Plans to expand the fixture schedule have proved an obstacle in ongoing negotiations over a new collective bargaining agreement (CBA).
The existing deal expires at the end of next season and NFL commissioner Roger Goodell has insisted player welfare continues to be a priority amid "incredibly productive dialogue" with the NFL Players Association (NFLPA).
Sherman, an NFLPA vice-president, remains unconvinced, believing talks will drag on unless the league backs down.
"I don't think it's something the players are interested in, honestly," the San Francisco 49ers cornerback said ahead of Sunday's Super Bowl against the Kansas City Chiefs.
"If that's the point they're negotiating on, I think these negotiations are going to go a lot longer than anticipated.
"It's odd to me, and it's always odd, when you hear player safety is their biggest concern. And they're really standing up for player safety, player safety, player safety, but it seems like player safety has a price tag.
"Player safety up to the point of hey, 17 games makes us this much money so we really don't care how safe they are, if you're going to pay us this much money to play another game.
"That's the part that's really concerning for us as a union and us as players. They think that players have a price tag on their health and I don't think we're in the same ball park in that regard.

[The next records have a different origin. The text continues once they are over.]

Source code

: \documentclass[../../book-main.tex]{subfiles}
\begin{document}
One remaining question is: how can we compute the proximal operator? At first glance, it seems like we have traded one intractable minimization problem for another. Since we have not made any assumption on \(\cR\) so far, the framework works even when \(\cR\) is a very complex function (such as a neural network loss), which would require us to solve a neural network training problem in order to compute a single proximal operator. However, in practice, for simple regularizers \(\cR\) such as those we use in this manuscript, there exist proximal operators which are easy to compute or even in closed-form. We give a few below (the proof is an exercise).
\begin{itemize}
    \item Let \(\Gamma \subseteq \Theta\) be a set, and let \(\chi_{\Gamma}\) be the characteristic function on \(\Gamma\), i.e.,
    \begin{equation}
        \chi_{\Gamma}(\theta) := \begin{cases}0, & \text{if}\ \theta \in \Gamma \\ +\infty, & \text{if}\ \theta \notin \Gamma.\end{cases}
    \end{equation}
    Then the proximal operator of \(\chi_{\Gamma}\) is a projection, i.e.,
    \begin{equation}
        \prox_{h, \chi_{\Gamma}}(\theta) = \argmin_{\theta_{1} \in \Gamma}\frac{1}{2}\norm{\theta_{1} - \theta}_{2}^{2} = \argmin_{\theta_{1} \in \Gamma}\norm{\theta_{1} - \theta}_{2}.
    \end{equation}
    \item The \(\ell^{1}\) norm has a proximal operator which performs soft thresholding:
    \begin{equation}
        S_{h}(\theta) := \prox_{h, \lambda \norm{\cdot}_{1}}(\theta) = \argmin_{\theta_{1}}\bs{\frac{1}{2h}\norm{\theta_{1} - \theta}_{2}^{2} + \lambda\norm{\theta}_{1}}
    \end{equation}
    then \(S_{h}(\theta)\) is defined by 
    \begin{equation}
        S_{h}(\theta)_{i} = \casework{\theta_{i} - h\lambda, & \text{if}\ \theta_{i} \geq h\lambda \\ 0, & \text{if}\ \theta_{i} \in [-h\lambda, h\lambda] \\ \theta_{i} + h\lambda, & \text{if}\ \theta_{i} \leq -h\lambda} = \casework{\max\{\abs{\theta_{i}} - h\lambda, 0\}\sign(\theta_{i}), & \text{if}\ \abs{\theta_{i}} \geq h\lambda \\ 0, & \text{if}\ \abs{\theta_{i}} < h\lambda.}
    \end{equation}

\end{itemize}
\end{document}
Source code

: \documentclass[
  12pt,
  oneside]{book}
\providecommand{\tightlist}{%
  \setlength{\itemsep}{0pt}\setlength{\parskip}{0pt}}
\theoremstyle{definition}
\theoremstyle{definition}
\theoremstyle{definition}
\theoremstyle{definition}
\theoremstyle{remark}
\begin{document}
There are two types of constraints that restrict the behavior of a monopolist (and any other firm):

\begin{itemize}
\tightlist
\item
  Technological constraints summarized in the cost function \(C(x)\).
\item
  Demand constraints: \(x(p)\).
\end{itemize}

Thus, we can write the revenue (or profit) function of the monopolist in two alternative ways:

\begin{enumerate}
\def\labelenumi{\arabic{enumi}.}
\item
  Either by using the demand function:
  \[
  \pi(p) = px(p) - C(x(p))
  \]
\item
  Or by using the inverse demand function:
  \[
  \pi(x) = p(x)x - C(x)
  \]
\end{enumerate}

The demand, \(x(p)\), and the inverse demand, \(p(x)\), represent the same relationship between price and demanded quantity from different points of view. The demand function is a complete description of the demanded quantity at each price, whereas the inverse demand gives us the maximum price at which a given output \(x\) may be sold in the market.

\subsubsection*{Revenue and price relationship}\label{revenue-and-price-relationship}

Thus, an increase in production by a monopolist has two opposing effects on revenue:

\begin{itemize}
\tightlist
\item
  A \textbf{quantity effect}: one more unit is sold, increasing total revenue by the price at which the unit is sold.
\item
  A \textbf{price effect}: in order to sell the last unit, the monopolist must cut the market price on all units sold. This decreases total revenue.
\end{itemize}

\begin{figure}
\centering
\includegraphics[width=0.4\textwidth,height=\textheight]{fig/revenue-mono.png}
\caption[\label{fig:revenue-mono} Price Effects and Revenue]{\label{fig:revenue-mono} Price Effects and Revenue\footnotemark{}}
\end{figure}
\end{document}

Players have been more aware of player safety and longevity and life after football."
Sherman believes the NFL intends to use the extended season as a bridge to an even longer 18-game schedule, forcing players to "risk their bodies".
"That's what's so ridiculous about it, and nobody calls them out, nobody calls out the hypocrisy," he continued.
"I'm hoping that one day people will be brave enough to call out the hypocrisy of saying hey, we really care about player safety, but hey we always want you to play an extra game and put your body on the line and risk your career."